Three people
Eiad Eltawil, Sahar Milani and one of their sons. Photo by Yujie Zhou, June 1, 2023.

Eiad Eltawil, the owner of Yasmin, a Middle Eastern restaurant on Valencia Street, has had it with the center-running bike lane. Frustrated with what he describes as a lack of cooperation from both the city and other merchants, he said he will go on a 30-day hunger strike in protest.

Eltawil plans to sit in a parklet outside Rossi — an art gallery two doors down from his restaurant at Valencia and 19th streets, which his wife owns — and starve himself, starting Sunday evening. He said he will weigh himself daily and pass around flyers. 

“This is not a joke. This is not a stunt. It’s a real protest with real pain,” said Eltawil, who wants the city to dismantle the center-running lane, but did not offer an alternative configuration. 

The hunger strike was first reported by ABC 7.

Eltawil said he has lost a lot of business since the bike lane was installed last August. In February, he filed claims against the city along with two other businesses, Rossi and Amado’s, saying that the bike lane has harmed their businesses. 

The city has 45 days to respond to those claims — a deadline that lapses today — before the claimants can file a lawsuit. Eltawil has not yet announced how he and the other business plan to proceed. 

While many businesses have complained about the economic impact of the bike lane, according to an analysis by Mission Local, the revenue earned by businesses on Valencia between 15th and 23rd streets increased during the period in which the bike lane was installed, compared to the year prior.

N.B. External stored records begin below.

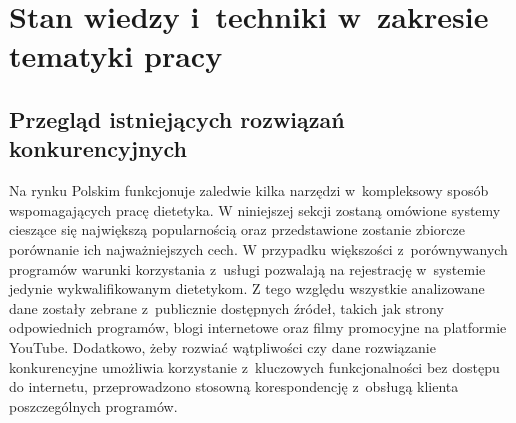 \chapter{Stan wiedzy i~techniki w~zakresie tematyki pracy}\label{ch:knowladge-state}
\section{Przegląd istniejących rozwiązań konkurencyjnych}\label{sec:competitive-solutions}
Na rynku Polskim funkcjonuje zaledwie kilka narzędzi w~kompleksowy sposób wspomagających pracę dietetyka.
W niniejszej sekcji zostaną omówione systemy cieszące się największą popularnością oraz przedstawione zostanie zbiorcze porównanie ich najważniejszych cech.
W przypadku większości z~porównywanych programów warunki korzystania z~usługi pozwalają na rejestrację w~systemie jedynie wykwalifikowanym dietetykom.
Z tego względu wszystkie analizowane dane zostały zebrane z~publicznie dostępnych źródeł,
takich jak strony odpowiednich programów, blogi internetowe oraz filmy promocyjne na platformie YouTube\cite{url:youtube}.
Dodatkowo, żeby rozwiać wątpliwości czy dane rozwiązanie konkurencyjne umożliwia korzystanie z~kluczowych funkcjonalności bez dostępu do internetu, przeprowadzono stosowną korespondencję z~obsługą klienta poszczególnych programów.
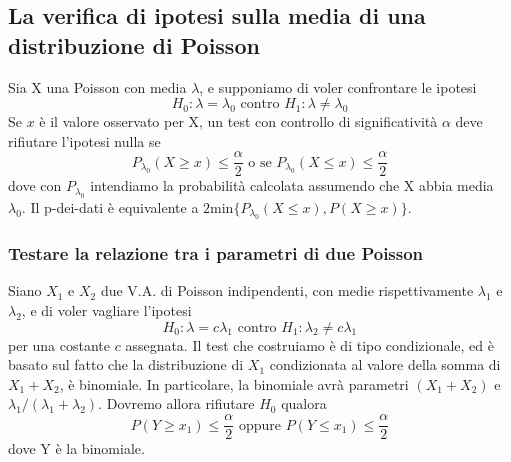 \documentclass[11pt]{article}
\begin{document}
\subsection{La verifica di ipotesi sulla media di una distribuzione di Poisson}
Sia X una Poisson con media $\lambda$, e supponiamo di voler confrontare le ipotesi
\begin{displaymath}
    H_0:\lambda=\lambda_0\mbox{ contro }H_1:\lambda\neq\lambda_0
\end{displaymath}
Se $x$ è il valore osservato per X, un test con controllo di significatività $\alpha$ deve rifiutare l'ipotesi nulla se 
\begin{displaymath}
    P_{\lambda_0}(X\ge x)\le \frac{\alpha}{2}\mbox{ o se }P_{\lambda_0}(X\le x)\le \frac{\alpha}{2}
\end{displaymath}
dove con $P_{\lambda_0}$ intendiamo la probabilità calcolata assumendo che X abbia media $\lambda_0$. Il p-dei-dati è equivalente a $2$min$\{P_{\lambda_0}(X \le x), P(X\ge x)\}$.
\subsubsection{Testare la relazione tra i parametri di due Poisson}
Siano $X_1$ e $X_2$ due V.A. di Poisson indipendenti, con medie rispettivamente $\lambda_1$ e $\lambda_2$, e di voler vagliare l'ipotesi
\begin{displaymath}
    H_0:\lambda=c\lambda_1\mbox{ contro }H_1:\lambda_2 \neq c\lambda_1
\end{displaymath}
per una costante $c$ assegnata. Il test che costruiamo è di tipo condizionale, ed è basato sul fatto che la distribuzione di $X_1$ condizionata al valore della somma di $X_1+X_2$, è binomiale. In particolare, la binomiale avrà parametri $(X_1+X_2)$ e $\lambda_1/(\lambda_1+\lambda_2)$. Dovremo allora rifiutare $H_0$ qualora
\begin{displaymath}
    P(Y\ge x_1)\le\frac{\alpha}{2}\mbox{ oppure }P(Y\le x_1)\le \frac{\alpha}{2}
\end{displaymath}
dove Y è la binomiale.
\end{document}
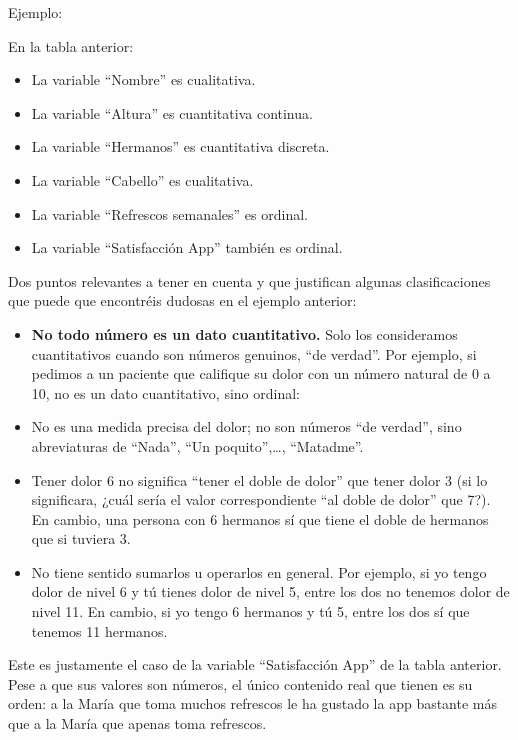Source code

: \documentclass[
  spanish,
  letterpaper,
  DIV=11,
  numbers=noendperiod]{scrreprt}
\providecommand{\tightlist}{%
  \setlength{\itemsep}{0pt}\setlength{\parskip}{0pt}}
\begin{document}
Ejemplo:

En la tabla anterior:

\begin{itemize}
\tightlist
\item
  La variable ``Nombre'' es cualitativa.
\item
  La variable ``Altura'' es cuantitativa continua.
\item
  La variable ``Hermanos'' es cuantitativa discreta.
\item
  La variable ``Cabello'' es cualitativa.
\item
  La variable ``Refrescos semanales'' es ordinal.
\item
  La variable ``Satisfacción App'' también es ordinal.
\end{itemize}

Dos puntos relevantes a tener en cuenta y que justifican algunas
clasificaciones que puede que encontréis dudosas en el ejemplo anterior:

\begin{itemize}
\item
  \textbf{No todo número es un dato cuantitativo.} Solo los consideramos
  cuantitativos cuando son números genuinos, ``de verdad''. Por ejemplo,
  si pedimos a un paciente que califique su dolor con un número natural
  de 0 a 10, no es un dato cuantitativo, sino ordinal:
\item
  No es una medida precisa del dolor; no son números ``de verdad'', sino
  abreviaturas de ``Nada'', ``Un poquito'',\ldots, ``Matadme''.
\item
  Tener dolor 6 no significa ``tener el doble de dolor'' que tener dolor
  3 (si lo significara, ¿cuál sería el valor correspondiente ``al doble
  de dolor'' que 7?). En cambio, una persona con 6 hermanos sí que tiene
  el doble de hermanos que si tuviera 3.
\item
  No tiene sentido sumarlos u operarlos en general. Por ejemplo, si yo
  tengo dolor de nivel 6 y tú tienes dolor de nivel 5, entre los dos no
  tenemos dolor de nivel 11. En cambio, si yo tengo 6 hermanos y tú 5,
  entre los dos sí que tenemos 11 hermanos.
\end{itemize}

Este es justamente el caso de la variable ``Satisfacción App'' de la
tabla anterior. Pese a que sus valores son números, el único contenido
real que tienen es su orden: a la María que toma muchos refrescos le ha
gustado la app bastante más que a la María que apenas toma refrescos.
\end{document}
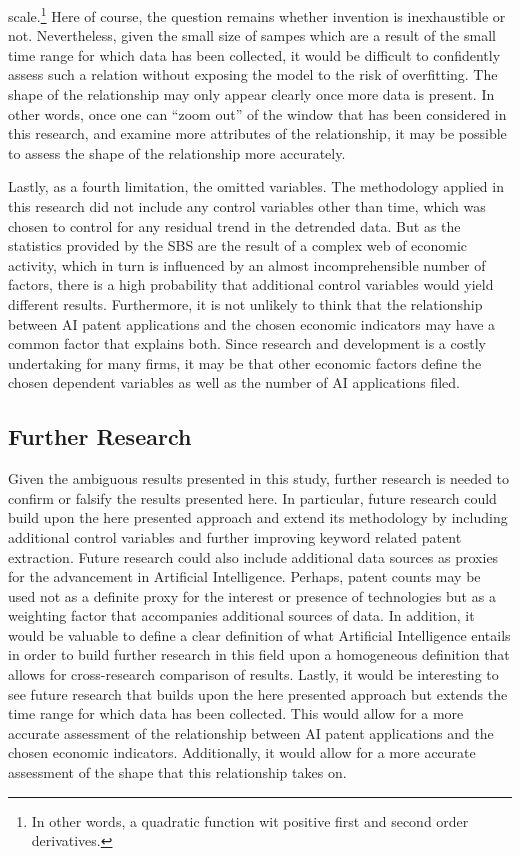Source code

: \documentclass[
  12pt,
  a4paperpaper,
]{article}
\begin{document}
scale.\footnote{In other words, a quadratic function wit positive first
  and second order derivatives.} Here of course, the question remains
whether invention is inexhaustible or not. Nevertheless, given the small
size of sampes which are a result of the small time range for which data
has been collected, it would be difficult to confidently assess such a
relation without exposing the model to the risk of overfitting. The
shape of the relationship may only appear clearly once more data is
present. In other words, once one can ``zoom out'' of the window that
has been considered in this research, and examine more attributes of the
relationship, it may be possible to assess the shape of the relationship
more accurately.

Lastly, as a fourth limitation, the omitted variables. The methodology
applied in this research did not include any control variables other
than time, which was chosen to control for any residual trend in the
detrended data. But as the statistics provided by the SBS are the result
of a complex web of economic activity, which in turn is influenced by an
almost incomprehensible number of factors, there is a high probability
that additional control variables would yield different results.
Furthermore, it is not unlikely to think that the relationship between
AI patent applications and the chosen economic indicators may have a
common factor that explains both. Since research and development is a
costly undertaking for many firms, it may be that other economic factors
define the chosen dependent variables as well as the number of AI
applications filed.

\subsection{Further Research}\label{sec-further-research}

Given the ambiguous results presented in this study, further research is
needed to confirm or falsify the results presented here. In particular,
future research could build upon the here presented approach and extend
its methodology by including additional control variables and further
improving keyword related patent extraction. Future research could also
include additional data sources as proxies for the advancement in
Artificial Intelligence. Perhaps, patent counts may be used not as a
definite proxy for the interest or presence of technologies but as a
weighting factor that accompanies additional sources of data. In
addition, it would be valuable to define a clear definition of what
Artificial Intelligence entails in order to build further research in
this field upon a homogeneous definition that allows for cross-research
comparison of results. Lastly, it would be interesting to see future
research that builds upon the here presented approach but extends the
time range for which data has been collected. This would allow for a
more accurate assessment of the relationship between AI patent
applications and the chosen economic indicators. Additionally, it would
allow for a more accurate assessment of the shape that this relationship
takes on.
\end{document}
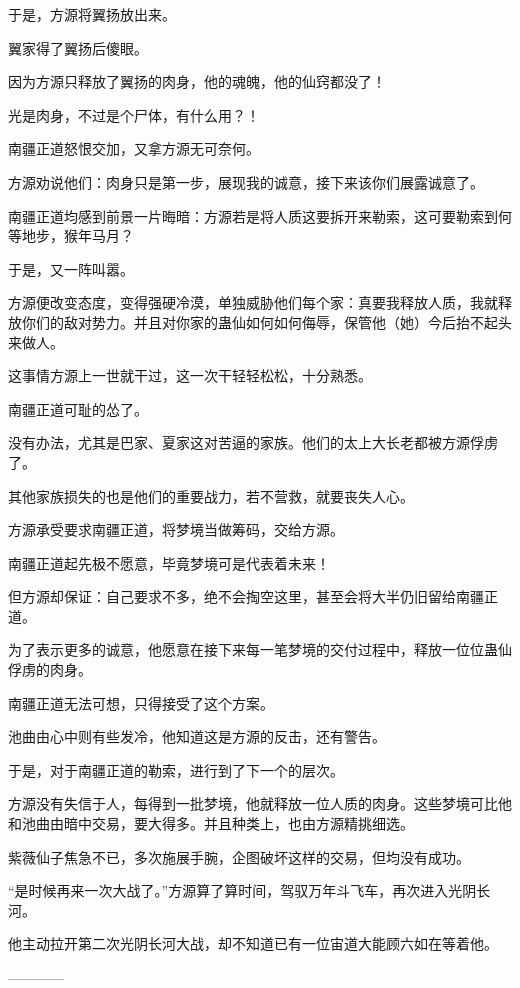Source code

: \begin{this_body}
于是，方源将翼扬放出来。

翼家得了翼扬后傻眼。

因为方源只释放了翼扬的肉身，他的魂魄，他的仙窍都没了！

光是肉身，不过是个尸体，有什么用？！

南疆正道怒恨交加，又拿方源无可奈何。

方源劝说他们：肉身只是第一步，展现我的诚意，接下来该你们展露诚意了。

南疆正道均感到前景一片晦暗：方源若是将人质这要拆开来勒索，这可要勒索到何等地步，猴年马月？

于是，又一阵叫嚣。

方源便改变态度，变得强硬冷漠，单独威胁他们每个家：真要我释放人质，我就释放你们的敌对势力。并且对你家的蛊仙如何如何侮辱，保管他（她）今后抬不起头来做人。

这事情方源上一世就干过，这一次干轻轻松松，十分熟悉。

南疆正道可耻的怂了。

没有办法，尤其是巴家、夏家这对苦逼的家族。他们的太上大长老都被方源俘虏了。

其他家族损失的也是他们的重要战力，若不营救，就要丧失人心。

方源承受要求南疆正道，将梦境当做筹码，交给方源。

南疆正道起先极不愿意，毕竟梦境可是代表着未来！

但方源却保证：自己要求不多，绝不会掏空这里，甚至会将大半仍旧留给南疆正道。

为了表示更多的诚意，他愿意在接下来每一笔梦境的交付过程中，释放一位位蛊仙俘虏的肉身。

南疆正道无法可想，只得接受了这个方案。

池曲由心中则有些发冷，他知道这是方源的反击，还有警告。

于是，对于南疆正道的勒索，进行到了下一个的层次。

方源没有失信于人，每得到一批梦境，他就释放一位人质的肉身。这些梦境可比他和池曲由暗中交易，要大得多。并且种类上，也由方源精挑细选。

紫薇仙子焦急不已，多次施展手腕，企图破坏这样的交易，但均没有成功。

“是时候再来一次大战了。”方源算了算时间，驾驭万年斗飞车，再次进入光阴长河。

他主动拉开第二次光阴长河大战，却不知道已有一位宙道大能顾六如在等着他。

------------

\end{this_body}

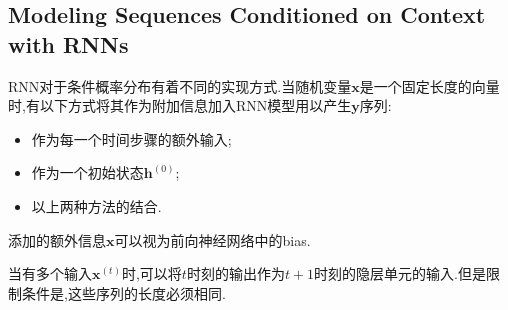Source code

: \subsection{Modeling Sequences Conditioned on Context with RNNs}

RNN对于条件概率分布有着不同的实现方式.当随机变量$\mathbf x$是一个固定长度的向量时,有以下方式将其作为附加信息加入RNN模型用以产生$\mathbf y$序列:
\begin{itemize}
    \item 作为每一个时间步骤的额外输入;
    \item 作为一个初始状态$\mathbf h^{(0)}$;
    \item 以上两种方法的结合.
\end{itemize}
添加的额外信息$\mathbf x$可以视为前向神经网络中的bias.

当有多个输入$\mathbf x^{(t)}$时,可以将$t$时刻的输出作为$t+1$时刻的隐层单元的输入.但是限制条件是,这些序列的长度必须相同.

In February, the San Francisco Municipal Transportation Agency published its first evaluation of the pilot bike lane project and discussed potentially replacing the center lane with two side-running lanes. The agency also said it will consult with merchants along the corridor about the new design. 

In a statement, the Valencia Merchants’ Association said that it is working closely with the agency to remove the center bike lane “as quickly as possible,” and to replace it with a safer design, while limiting the further loss of parking. 

Eltawil’s business has had a tumultuous few years: He first opened Yasmin in 2019, but closed in January 2022 after an alleged arson. Sixteen months later, in June 2023, as the result of a dispute between Eltawil, his landlord and his landlord’s insurance company, he was forced to reopen the restaurant’s doors in a settlement with the landlord over back rent. Eltawil said he was not ready to reopen at the time.

Shortly after, the bike lane was installed along the corridor, and Yasmin’s parklet was removed.

“I can’t do my business without the parklet. It’s impossible,” Eltawil said. The city is “trying to squeeze me out.” 

According to Eltawil, after months of applying for a new parklet permit, a process that he claims should take two to three weeks, he finally received one on Wednesday. On the same day, he started setting up outside Rossi, in preparation for his protest. 

Kevin Ortiz, the president of the San Francisco Latinx Democratic Club, who works as a consultant for the businesses which filed claims against the city, said the bike lane pilot came at the wrong time, when merchants were already struggling. 

“You don’t take a risk in a risky time,” said Ortiz. “Businesses are suffering as a result.”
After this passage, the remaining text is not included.